Identify each line in the records below that contains the word "command", and copy it.

Start of Available data

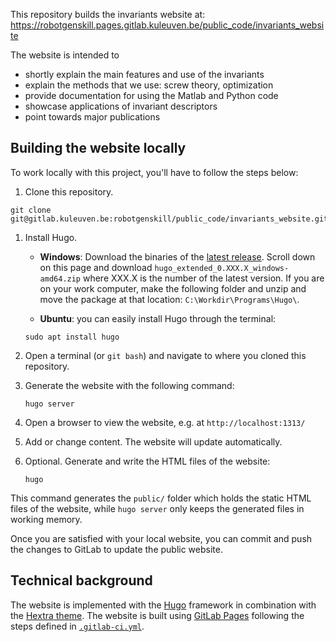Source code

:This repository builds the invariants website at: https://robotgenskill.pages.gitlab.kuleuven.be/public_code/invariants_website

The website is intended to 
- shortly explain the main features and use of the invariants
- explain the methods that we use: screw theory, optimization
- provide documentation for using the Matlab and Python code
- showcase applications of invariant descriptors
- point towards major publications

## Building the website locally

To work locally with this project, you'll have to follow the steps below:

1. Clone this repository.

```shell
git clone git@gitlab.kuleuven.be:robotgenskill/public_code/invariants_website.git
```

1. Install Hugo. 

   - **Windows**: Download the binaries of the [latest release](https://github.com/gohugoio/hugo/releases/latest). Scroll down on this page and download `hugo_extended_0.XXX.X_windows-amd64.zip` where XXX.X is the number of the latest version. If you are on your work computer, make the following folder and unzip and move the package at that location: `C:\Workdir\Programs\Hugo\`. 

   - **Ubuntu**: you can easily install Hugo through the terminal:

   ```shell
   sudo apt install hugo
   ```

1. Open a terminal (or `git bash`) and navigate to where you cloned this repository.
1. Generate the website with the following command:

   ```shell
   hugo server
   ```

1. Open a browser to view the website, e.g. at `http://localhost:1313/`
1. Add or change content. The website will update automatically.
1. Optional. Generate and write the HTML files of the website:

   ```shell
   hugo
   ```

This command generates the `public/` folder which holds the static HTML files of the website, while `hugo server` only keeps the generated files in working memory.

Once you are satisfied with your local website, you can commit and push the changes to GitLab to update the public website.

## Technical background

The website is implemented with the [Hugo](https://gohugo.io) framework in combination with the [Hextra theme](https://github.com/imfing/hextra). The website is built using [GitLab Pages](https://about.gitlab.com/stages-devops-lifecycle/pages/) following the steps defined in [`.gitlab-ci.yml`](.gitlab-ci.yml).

End of Available data

Solution to this task:
1. Generate the website with the following command:
This command generates the `public/` folder which holds the static HTML files of the website, while `hugo server` only keeps the generated files in working memory.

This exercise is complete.